Why I started blogging. Why I stopped. And why I started again.
For most of my cognisant life I’ve been a writer. But I haven’t always been a blogger. People write for a variety of reasons, but anyone who writes for published purposes, be that a tweet, a post on a free blogging platform, or to submit to a publisher, writes to be read. Self expression may play a part, that desire to move abstract thoughts from the privacy of our mind onto paper with scholastic clarity or artistic prose, but ultimately, anyone with a desire to publish those thoughts writes for more than just self expression. Writers write to be read. In recent days, a fascinating discussion has emerged on the state of the Christian blogosphere. Sparked initially by Tim Challies with Three Types of Blogs, then followed expertly by Samuel James with The Present and Future of Christian Blogging. Tim has continued the conversation with Why You Shouldn’t Stop Blogging - or Why You Should Consider Starting. I’m not sure I can write in the same room as these guys with any credibility, but I thought I may be able to add anecdotal evidence to the conversation. Hopefully it may be of benefit to the direction this exchange is taking.
Why I started blogging
For most of the first decade of the new millennia I'd been writing. None of it was published. I wrote simply for the joy of self expression. During the same time period, Christ was sparking a fire in my bones for the gospel to take root in his church. All of a sudden my writting had a direction to move in, a purpose greater than itself. Writing became a means of proclaiming, and proclaimation is a neccessary componant of the gospel. After all, can it be news, good or otherwise, if it is not told?
With the advent of the age of blogs, I soon found myself staking out a tiny claim somewhere in the back-blocks of the Wordpress world. I tentatively pressed publish on my first post — it was a critique of someone elses post, I think it was something to do with Rob Bell. I started blogging because I was a writer who thought they had something to say. I wasn't sure who I was saying it to, nor did I really have a handle on my own voice. But I began, I believe with good intent, because the gospel compels us to proclaim.
Why I stopped
For close to seven years I wrote with complete abandon to my own whimsical desires. I wrote with no strategy for development apart from my own internal dissatisfaction with poor writing. I was my own editor, my own content strategist (though I'm still not sure what that actually is), and my own marketing consultant. One of my greatest struggles was with sporadic writing schedules, and I admit to using that word extremely loosly, as I followed no schedule at all. When the stars aligned I would produce a flurry of content and push it all out as soon as was possible. Then, more often than not, would follow silence that rivaled the intertestamental period. Yet, through the slow and imperfect plodding of it all, my writing somehow improved. So said my wife, the seven other people who regularly read my posts (I have a reasonably supportive extended family), and as I tried to objectively filter their feedback, I eventually came to the same conclusion; I was a better writer now then when I had first begun.

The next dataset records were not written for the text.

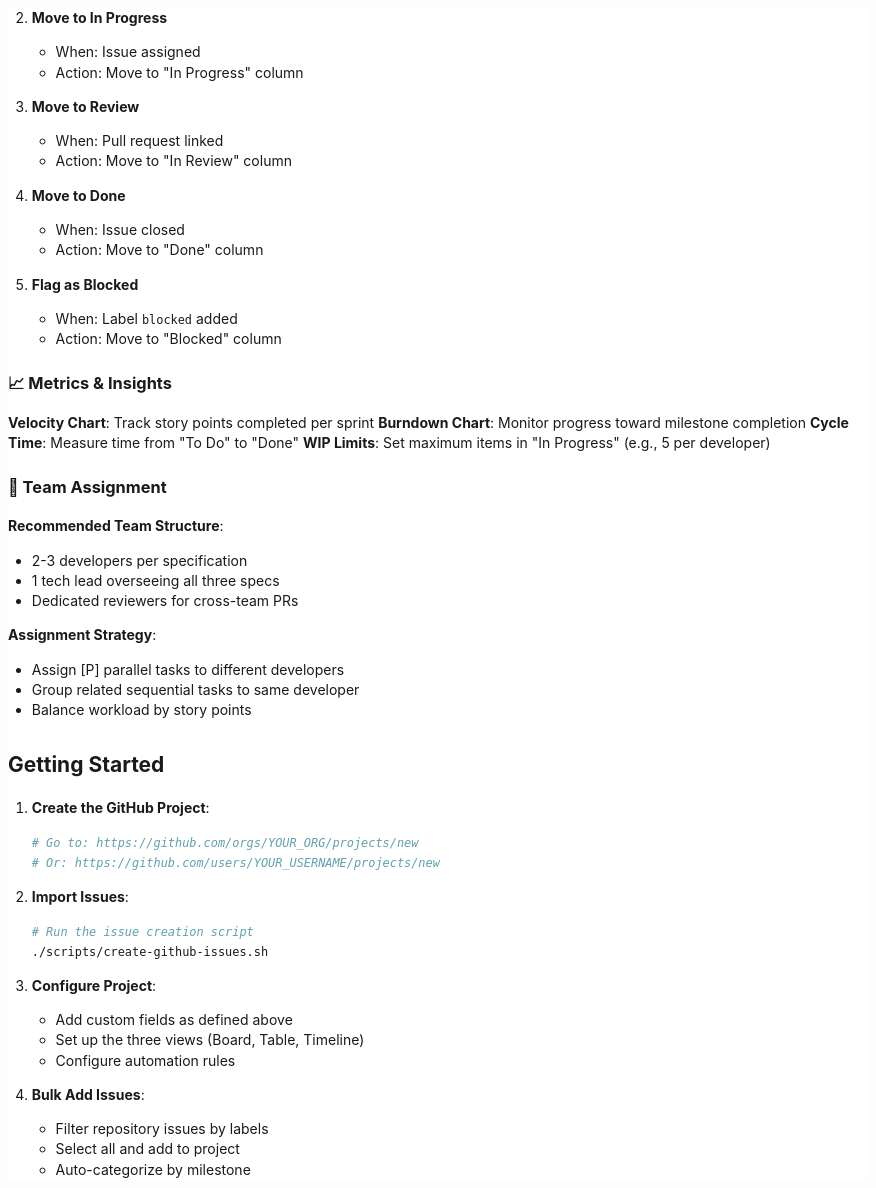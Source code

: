 2. **Move to In Progress**
   - When: Issue assigned
   - Action: Move to "In Progress" column

3. **Move to Review**
   - When: Pull request linked
   - Action: Move to "In Review" column

4. **Move to Done**
   - When: Issue closed
   - Action: Move to "Done" column

5. **Flag as Blocked**
   - When: Label `blocked` added
   - Action: Move to "Blocked" column

### 📈 Metrics & Insights

**Velocity Chart**: Track story points completed per sprint
**Burndown Chart**: Monitor progress toward milestone completion
**Cycle Time**: Measure time from "To Do" to "Done"
**WIP Limits**: Set maximum items in "In Progress" (e.g., 5 per developer)

### 👥 Team Assignment

**Recommended Team Structure**:
- 2-3 developers per specification
- 1 tech lead overseeing all three specs
- Dedicated reviewers for cross-team PRs

**Assignment Strategy**:
- Assign [P] parallel tasks to different developers
- Group related sequential tasks to same developer
- Balance workload by story points

## Getting Started

1. **Create the GitHub Project**:
   ```bash
   # Go to: https://github.com/orgs/YOUR_ORG/projects/new
   # Or: https://github.com/users/YOUR_USERNAME/projects/new
   ```

2. **Import Issues**:
   ```bash
   # Run the issue creation script
   ./scripts/create-github-issues.sh
   ```

3. **Configure Project**:
   - Add custom fields as defined above
   - Set up the three views (Board, Table, Timeline)
   - Configure automation rules

4. **Bulk Add Issues**:
   - Filter repository issues by labels
   - Select all and add to project
   - Auto-categorize by milestone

With great fear and trembling I submitted my first unsolicited manuscript to the then fairly new ministry blog, For The Church. To my delight it was returned with favourable comments and a date when it would be published. I felt like I'd made it; I'd reached the pinnacle. I wasn't privy to the numbers, but I assumed that my content was now being read by the masses, why would I keep hammering away with my own backwater blog when I had a ready-made audience waiting for me on the other side of the pond? Toward the close of 2017 as more articles were published by FTC, and then closer to home with TGC Australia, I decided my little claim no longer had a reason to exist. I pulled the sheets over the furniture, swung the shutters shut, and closed the door.
Why I started up again
But something had occured over all those years and across all those platforms, something had silently been growing though not even I had been aware. I grew a voice. Somewhere in the midst of it all, I suddenly became aware of the tone I best carried, the audience I wept for, and the hope I had been crafted to shout about over the white noise of the world. It was the gospel. It had always been the gospel. But the gospel is no puddle that dries up following a summer storm, the gospel is grander and deeper than the Pacific that throws itself against the shoreline not far from my home. So I found my beach where I just keep dipping into the cool waters of grace that endlessly swish around my ankles, and I throw it with abandon on whoever walks close enough. I love my friends at FTC, also those closer to home at TGC Australia; I'll keep sharing buckets of grace with them as often as I'm able, but there's more to be said than what their posting schedule allows.
So I dusted off the furniture, threw the shutters wide open again, gave the old place a quick coat of paint, and hung a new sign over the door. The gospel lit a fire in me that will not go out. I'll preach about it, write about it, and sing about it, until the years ensure there are no more words to give. My prayer is that when I must lay the banner down, a hundred more will be standing at my back willing to carry it forward again.